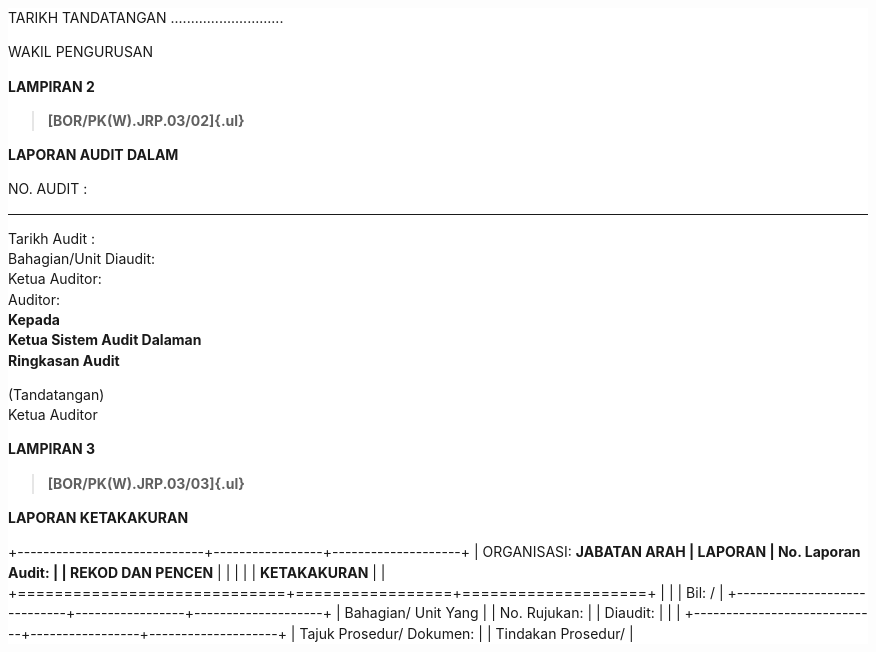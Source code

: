 <td></td>
</tr>
<tr class="even">
<td></td>
<td></td>
<td></td>
<td></td>
<td></td>
<td></td>
<td></td>
<td></td>
<td></td>
<td></td>
<td></td>
<td></td>
<td></td>
<td></td>
<td></td>
<td></td>
</tr>
</tbody>
</table>

TARIKH TANDATANGAN ............................

WAKIL PENGURUSAN

**LAMPIRAN 2**

> **[BOR/PK(W).JRP.03/02]{.ul}**

**LAPORAN AUDIT DALAM**

  NO. AUDIT :                      
  -------------------------------- --
  Tarikh Audit :                   
  Bahagian/Unit Diaudit:           
  Ketua Auditor:                   
  Auditor:                         
  **Kepada**                       
  **Ketua Sistem Audit Dalaman**   
  **Ringkasan Audit**              
                                   
  (Tandatangan)                    
  Ketua Auditor                    

**LAMPIRAN 3**

> **[BOR/PK(W).JRP.03/03]{.ul}**

**LAPORAN KETAKAKURAN**

+-----------------------------+-----------------+--------------------+
| ORGANISASI: **JABATAN ARAH  | **LAPORAN**     | No. Laporan Audit: |
| REKOD DAN PENCEN**          |                 |                    |
|                             | **KETAKAKURAN** |                    |
+=============================+=================+====================+
|                             |                 | Bil: /             |
+-----------------------------+-----------------+--------------------+
| Bahagian/ Unit Yang         |                 | No. Rujukan:       |
| Diaudit:                    |                 |                    |
+-----------------------------+-----------------+--------------------+
| Tajuk Prosedur/ Dokumen:    |                 | Tindakan Prosedur/ |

□ □ □

Your task: Copy the records above precisely, and leave every image out of the copy.

Answer for this exercise:
Source code

: <td></td>
</tr>
<tr class="even">
<td></td>
<td></td>
<td></td>
<td></td>
<td></td>
<td></td>
<td></td>
<td></td>
<td></td>
<td></td>
<td></td>
<td></td>
<td></td>
<td></td>
<td></td>
<td></td>
</tr>
</tbody>
</table>

TARIKH TANDATANGAN ............................

WAKIL PENGURUSAN

**LAMPIRAN 2**

> **[BOR/PK(W).JRP.03/02]{.ul}**

**LAPORAN AUDIT DALAM**

  NO. AUDIT :                      
  -------------------------------- --
  Tarikh Audit :                   
  Bahagian/Unit Diaudit:           
  Ketua Auditor:                   
  Auditor:                         
  **Kepada**                       
  **Ketua Sistem Audit Dalaman**   
  **Ringkasan Audit**              
                                   
  (Tandatangan)                    
  Ketua Auditor                    

**LAMPIRAN 3**

> **[BOR/PK(W).JRP.03/03]{.ul}**

**LAPORAN KETAKAKURAN**

+-----------------------------+-----------------+--------------------+
| ORGANISASI: **JABATAN ARAH  | **LAPORAN**     | No. Laporan Audit: |
| REKOD DAN PENCEN**          |                 |                    |
|                             | **KETAKAKURAN** |                    |
+=============================+=================+====================+
|                             |                 | Bil: /             |
+-----------------------------+-----------------+--------------------+
| Bahagian/ Unit Yang         |                 | No. Rujukan:       |
| Diaudit:                    |                 |                    |
+-----------------------------+-----------------+--------------------+
| Tajuk Prosedur/ Dokumen:    |                 | Tindakan Prosedur/ |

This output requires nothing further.